Problem to work on: Filter these records by the string "allowed", copying each line that holds it.

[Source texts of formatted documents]

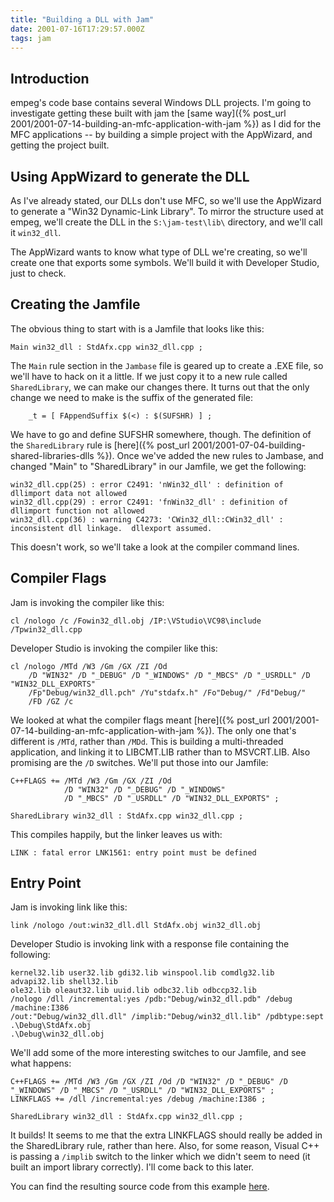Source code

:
 ```yaml
---
title: "Building a DLL with Jam"
date: 2001-07-16T17:29:57.000Z
tags: jam
---
```

## Introduction

empeg's code base contains several Windows DLL projects. I'm going to investigate getting these built with jam the [same way]({% post_url 2001/2001-07-14-building-an-mfc-application-with-jam %}) as I did for the MFC applications -- by building a simple project with the AppWizard, and getting the project built.

## Using AppWizard to generate the DLL

As I've already stated, our DLLs don't use MFC, so we'll use the AppWizard to generate a "Win32 Dynamic-Link Library". To mirror the structure used at empeg, we'll create the DLL in the `S:\jam-test\lib\` directory, and we'll call it `win32_dll`.

The AppWizard wants to know what type of DLL we're creating, so we'll create one that exports some symbols. We'll build it with Developer Studio, just to check.

## Creating the Jamfile

The obvious thing to start with is a Jamfile that looks like this:

```
Main win32_dll : StdAfx.cpp win32_dll.cpp ;
```

The `Main` rule section in the `Jambase` file is geared up to create a .EXE file, so we'll have to hack on it a little. If we just copy it to a new rule called `SharedLibrary`, we can make our changes there. It turns out that the only change we need to make is the suffix of the generated file:

```
	_t = [ FAppendSuffix $(<) : $(SUFSHR) ] ;
```

We have to go and define SUFSHR somewhere, though. The definition of the `SharedLibrary` rule is [here]({% post_url 2001/2001-07-04-building-shared-libraries-dlls %}).
Once we've added the new rules to Jambase, and changed "Main" to "SharedLibrary" in our Jamfile, we get the following:

```
win32_dll.cpp(25) : error C2491: 'nWin32_dll' : definition of dllimport data not allowed
win32_dll.cpp(29) : error C2491: 'fnWin32_dll' : definition of dllimport function not allowed
win32_dll.cpp(36) : warning C4273: 'CWin32_dll::CWin32_dll' : inconsistent dll linkage.  dllexport assumed.
```

This doesn't work, so we'll take a look at the compiler command lines.

## Compiler Flags

Jam is invoking the compiler like this:

```
cl /nologo /c /Fowin32_dll.obj /IP:\VStudio\VC98\include /Tpwin32_dll.cpp
```

Developer Studio is invoking the compiler like this:

```
cl /nologo /MTd /W3 /Gm /GX /ZI /Od
	/D "WIN32" /D "_DEBUG" /D "_WINDOWS" /D "_MBCS" /D "_USRDLL" /D "WIN32_DLL_EXPORTS"
	/Fp"Debug/win32_dll.pch" /Yu"stdafx.h" /Fo"Debug/" /Fd"Debug/"
	/FD /GZ /c
```

We looked at what the compiler flags meant [here]({% post_url 2001/2001-07-14-building-an-mfc-application-with-jam %}). The only one that's different is `/MTd`, rather than `/MDd`. This is building a multi-threaded application, and linking it to LIBCMT.LIB rather than to MSVCRT.LIB. Also promising are the `/D` switches. We'll put those into our Jamfile:

```
C++FLAGS += /MTd /W3 /Gm /GX /ZI /Od
			/D "WIN32" /D "_DEBUG" /D "_WINDOWS"
			/D "_MBCS" /D "_USRDLL" /D "WIN32_DLL_EXPORTS" ;

SharedLibrary win32_dll : StdAfx.cpp win32_dll.cpp ;
```

This compiles happily, but the linker leaves us with:

```
LINK : fatal error LNK1561: entry point must be defined
```

## Entry Point

Jam is invoking link like this:

```
link /nologo /out:win32_dll.dll StdAfx.obj win32_dll.obj
```

Developer Studio is invoking link with a response file containing the following:

```
kernel32.lib user32.lib gdi32.lib winspool.lib comdlg32.lib advapi32.lib shell32.lib
ole32.lib oleaut32.lib uuid.lib odbc32.lib odbccp32.lib
/nologo /dll /incremental:yes /pdb:"Debug/win32_dll.pdb" /debug /machine:I386
/out:"Debug/win32_dll.dll" /implib:"Debug/win32_dll.lib" /pdbtype:sept
.\Debug\StdAfx.obj
.\Debug\win32_dll.obj
```

We'll add some of the more interesting switches to our Jamfile, and see what happens:

```
C++FLAGS += /MTd /W3 /Gm /GX /ZI /Od /D "WIN32" /D "_DEBUG" /D "_WINDOWS" /D "_MBCS" /D "_USRDLL" /D "WIN32_DLL_EXPORTS" ;
LINKFLAGS += /dll /incremental:yes /debug /machine:I386 ;

SharedLibrary win32_dll : StdAfx.cpp win32_dll.cpp ;
```

It builds!
It seems to me that the extra LINKFLAGS should really be added in the SharedLibrary rule, rather than here. Also, for some reason, Visual C++ is passing a `/implib` switch to the linker which we didn't seem to need (it built an import library correctly). I'll come back to this later.

You can find the resulting source code from this example [here](../src/jam-test-20010712a.tar.gz).
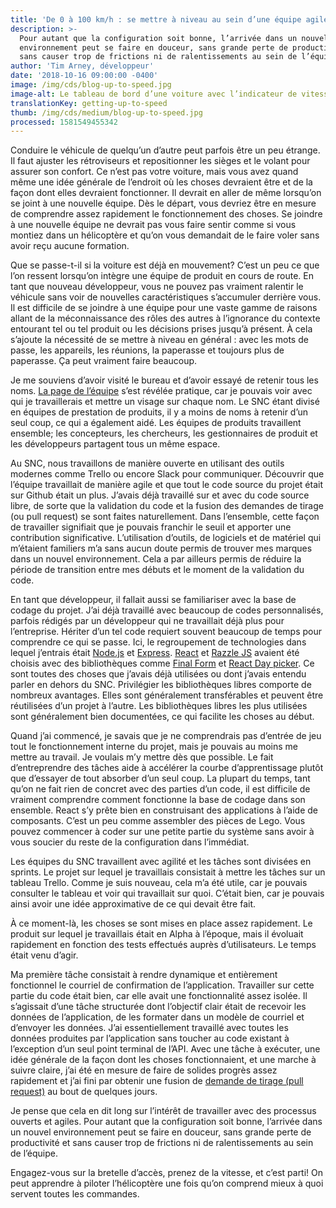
 ```yaml
---
title: 'De 0 à 100 km/h : se mettre à niveau au sein d’une équipe agile'
description: >-
  Pour autant que la configuration soit bonne, l’arrivée dans un nouvel
  environnement peut se faire en douceur, sans grande perte de productivité et
  sans causer trop de frictions ni de ralentissements au sein de l’équipe.
author: 'Tim Arney, développeur'
date: '2018-10-16 09:00:00 -0400'
image: /img/cds/blog-up-to-speed.jpg
image-alt: Le tableau de bord d’une voiture avec l’indicateur de vitesse.
translationKey: getting-up-to-speed
thumb: /img/cds/medium/blog-up-to-speed.jpg
processed: 1581549455342
---
```


Conduire le véhicule de quelqu’un d’autre peut parfois être un peu étrange. Il faut ajuster les rétroviseurs et repositionner les sièges et le volant pour assurer son confort. Ce n’est pas votre voiture, mais vous avez quand même une idée générale de l’endroit où les choses devraient être et de la façon dont elles devraient fonctionner. Il devrait en aller de même lorsqu’on se joint à une nouvelle équipe. Dès le départ, vous devriez être en mesure de comprendre assez rapidement le fonctionnement des choses. Se joindre à une nouvelle équipe ne devrait pas vous faire sentir comme si vous montiez dans un hélicoptère et qu’on vous demandait de le faire voler sans avoir reçu aucune formation. 

Que se passe-t-il si la voiture est déjà en mouvement? C’est un peu ce que l’on ressent lorsqu’on intègre une équipe de produit en cours de route. En tant que nouveau développeur, vous ne pouvez pas vraiment ralentir le véhicule sans voir de nouvelles caractéristiques s’accumuler derrière vous. Il est difficile de se joindre à une équipe pour une vaste gamme de raisons allant de la méconnaissance des rôles des autres à l’ignorance du contexte entourant tel ou tel produit ou les décisions prises jusqu’à présent. À cela s’ajoute la nécessité de se mettre à niveau en général : avec les mots de passe, les appareils, les réunions, la paperasse et toujours plus de paperasse. Ça peut vraiment faire beaucoup. 

Je me souviens d’avoir visité le bureau et d’avoir essayé de retenir tous les noms. [La page de l’équipe](/rencontrez-lequipe/) s’est révélée pratique, car je pouvais voir avec qui je travaillerais et mettre un visage sur chaque nom. Le SNC étant divisé en équipes de prestation de produits, il y a moins de noms à retenir d’un seul coup, ce qui a également aidé. Les équipes de produits travaillent ensemble; les concepteurs, les chercheurs, les gestionnaires de produit et les développeurs partagent tous un même espace.

Au SNC, nous travaillons de manière ouverte en utilisant des outils modernes comme Trello ou encore Slack pour communiquer. Découvrir que l’équipe travaillait de manière agile et que tout le code source du projet était sur Github était un plus. J’avais déjà travaillé sur et avec du code source libre, de sorte que la validation du code et la fusion des demandes de tirage (ou pull request) se sont faites naturellement. Dans l’ensemble, cette façon de travailler signifiait que je pouvais franchir le seuil et apporter une contribution significative. L’utilisation d’outils, de logiciels et de matériel qui m’étaient familiers m’a sans aucun doute permis de trouver mes marques dans un nouvel environnement. Cela a par ailleurs permis de réduire la période de transition entre mes débuts et le moment de la validation du code.

En tant que développeur, il fallait aussi se familiariser avec la base de codage du projet. J’ai déjà travaillé avec beaucoup de codes personnalisés, parfois rédigés par un développeur qui ne travaillait déjà plus pour l’entreprise. Hériter d’un tel code requiert souvent beaucoup de temps pour comprendre ce qui se passe. Ici, le regroupement de technologies dans lequel j’entrais était [Node.js](https://nodejs.org) et [Express](http://expressjs.com/). [React](https://reactjs.org) et [Razzle JS](https://github.com/jaredpalmer/razzle) avaient été choisis avec des bibliothèques comme [Final Form](https://github.com/final-form/react-final-form) et [React Day picker](http://react-day-picker.js.org). Ce sont toutes des choses que j’avais déjà utilisées ou dont j’avais entendu parler en dehors du SNC. Privilégier les bibliothèques libres comporte de nombreux avantages. Elles sont généralement transférables et peuvent être réutilisées d’un projet à l’autre. Les bibliothèques libres les plus utilisées sont généralement bien documentées, ce qui facilite les choses au début.

Quand j’ai commencé, je savais que je ne comprendrais pas d’entrée de jeu tout le fonctionnement interne du projet, mais je pouvais au moins me mettre au travail. Je voulais m’y mettre dès que possible. Le fait d’entreprendre des tâches aide à accélérer la courbe d’apprentissage plutôt que d’essayer de tout absorber d’un seul coup. La plupart du temps, tant qu’on ne fait rien de concret avec des parties d’un code, il est difficile de vraiment comprendre comment fonctionne la base de codage dans son ensemble. React s’y prête bien en construisant des applications à l’aide de composants. C’est un peu comme assembler des pièces de Lego. Vous pouvez commencer à coder sur une petite partie du système sans avoir à vous soucier du reste de la configuration dans l’immédiat.

Les équipes du SNC travaillent avec agilité et les tâches sont divisées en sprints. Le projet sur lequel je travaillais consistait à mettre les tâches sur un tableau Trello. Comme je suis nouveau, cela m’a été utile, car je pouvais consulter le tableau et voir qui travaillait sur quoi. C’était bien, car je pouvais ainsi avoir une idée approximative de ce qui devait être fait.

À ce moment-là, les choses se sont mises en place assez rapidement. Le produit sur lequel je travaillais était en Alpha à l’époque, mais il évoluait rapidement en fonction des tests effectués auprès d’utilisateurs. Le temps était venu d’agir. 

Ma première tâche consistait à rendre dynamique et entièrement fonctionnel le courriel de confirmation de l’application. Travailler sur cette partie du code était bien, car elle avait une fonctionnalité assez isolée. Il s’agissait d’une tâche structurée dont l’objectif clair était de recevoir les données de l’application, de les formater dans un modèle de courriel et d’envoyer les données. J’ai essentiellement travaillé avec toutes les données produites par l’application sans toucher au code existant à l’exception d’un seul point terminal de l’API. Avec une tâche à exécuter, une idée générale de la façon dont les choses fonctionnaient, et une marche à suivre claire, j’ai été en mesure de faire de solides progrès assez rapidement et j’ai fini par obtenir une fusion de [demande de tirage (pull request)](https://github.com/cds-snc/ircc-rescheduler/pull/171) au bout de quelques jours.

Je pense que cela en dit long sur l’intérêt de travailler avec des processus ouverts et agiles. Pour autant que la configuration soit bonne, l’arrivée dans un nouvel environnement peut se faire en douceur, sans grande perte de productivité et sans causer trop de frictions ni de ralentissements au sein de l’équipe. 

Engagez-vous sur la bretelle d’accès, prenez de la vitesse, et c’est parti! On peut apprendre à piloter l’hélicoptère une fois qu’on comprend mieux à quoi servent toutes les commandes.


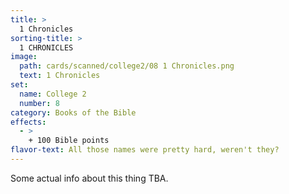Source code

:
 ```yaml
---
title: >
  1 Chronicles
sorting-title: >
  1 CHRONICLES
image: 
  path: cards/scanned/college2/08 1 Chronicles.png
  text: 1 Chronicles
set:
  name: College 2
  number: 8
category: Books of the Bible
effects: 
  - >
    + 100 Bible points
flavor-text: All those names were pretty hard, weren't they?
---
```

Some actual info about this thing TBA.
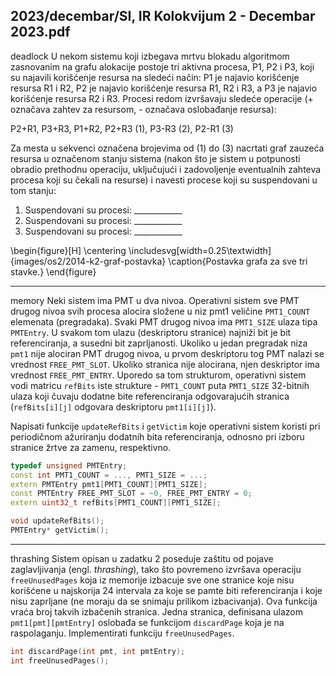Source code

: 2023/decembar/SI, IR Kolokvijum 2 - Decembar 2023.pdf
--------------------------------------------------------------------------------
deadlock
U nekom sistemu koji izbegava mrtvu blokadu algoritmom zasnovanim na grafu alokacije postoje tri aktivna procesa, P1, P2 i P3, koji su najavili korišćenje resursa na sledeći način: P1 je najavio korišćenje resursa R1 i R2, P2 je najavio korišćenje resursa R1, R2 i R3, a P3 je najavio korišćenje resursa R2 i R3. Procesi redom izvršavaju sledeće operacije (+ označava zahtev za resursom, - označava oslobađanje resursa):

P2+R1, P3+R3, P1+R2, P2+R3 (1), P3-R3 (2), P2-R1 (3)

Za mesta u sekvenci označena brojevima od (1) do (3) nacrtati graf zauzeća resursa u označenom stanju sistema (nakon što je sistem u potpunosti obradio prethodnu operaciju, uključujući i zadovoljenje eventualnih zahteva procesa koji su čekali na resurse) i navesti procese koji su suspendovani u tom stanju:

1. Suspendovani su procesi: ____________
2. Suspendovani su procesi: ____________
3. Suspendovani su procesi: ____________

\begin{figure}[H]
    \centering
    \includesvg[width=0.25\textwidth]{images/os2/2014-k2-graf-postavka}
    \caption{Postavka grafa za sve tri stavke.}
\end{figure}

--------------------------------------------------------------------------------
memory
Neki sistem ima PMT u dva nivoa. Operativni sistem sve PMT drugog nivoa svih procesa alocira složene u niz pmt1 veličine `PMT1_COUNT` elemenata (pregradaka). Svaki PMT drugog nivoa ima `PMT1_SIZE` ulaza tipa `PMTEntry`. U svakom tom ulazu (deskriptoru stranice) najniži bit je bit referenciranja, a susedni bit zaprljanosti. Ukoliko u jedan pregradak niza `pmt1` nije alociran PMT drugog nivoa, u prvom deskriptoru tog PMT nalazi se vrednost `FREE_PMT_SLOT`. Ukoliko stranica nije alocirana, njen deskriptor ima vrednost `FREE_PMT_ENTRY`. Uporedo sa tom strukturom, operativni sistem vodi matricu `refBits` iste strukture - `PMT1_COUNT` puta `PMT1_SIZE` 32-bitnih ulaza koji čuvaju dodatne bite referenciranja odgovarajućih stranica (`refBits[i][j]` odgovara deskriptoru `pmt1[i][j]`).

Napisati funkcije `updateRefBits` i `getVictim` koje operativni sistem koristi pri periodičnom ažuriranju dodatnih bita referenciranja, odnosno pri izboru stranice žrtve za zamenu, respektivno.
```cpp
typedef unsigned PMTEntry;
const int PMT1_COUNT = ..., PMT1_SIZE = ...;
extern PMTEntry pmt1[PMT1_COUNT][PMT1_SIZE];
const PMTEntry FREE_PMT_SLOT = ~0, FREE_PMT_ENTRY = 0;
extern uint32_t refBits[PMT1_COUNT][PMT1_SIZE];

void updateRefBits();
PMTEntry* getVictim();
```

--------------------------------------------------------------------------------
thrashing
Sistem opisan u zadatku 2 poseduje zaštitu od pojave zaglavljivanja (engl. *thrashing*), tako što povremeno izvršava operaciju `freeUnusedPages` koja iz memorije izbacuje sve one stranice koje nisu korišćene u najskorija 24 intervala za koje se pamte biti referenciranja i koje nisu zaprljane (ne moraju da se snimaju prilikom izbacivanja). Ova funkcija vraća broj takvih izbačenih stranica. Jedna stranica, definisana ulazom `pmt1[pmt][pmtEntry]` oslobađa se funkcijom `discardPage` koja je na raspolaganju. Implementirati funkciju `freeUnusedPages`.
```cpp
int discardPage(int pmt, int pmtEntry);
int freeUnusedPages();
```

Exercise answer:
win32_dll.cpp(25) : error C2491: 'nWin32_dll' : definition of dllimport data not allowed
win32_dll.cpp(29) : error C2491: 'fnWin32_dll' : definition of dllimport function not allowed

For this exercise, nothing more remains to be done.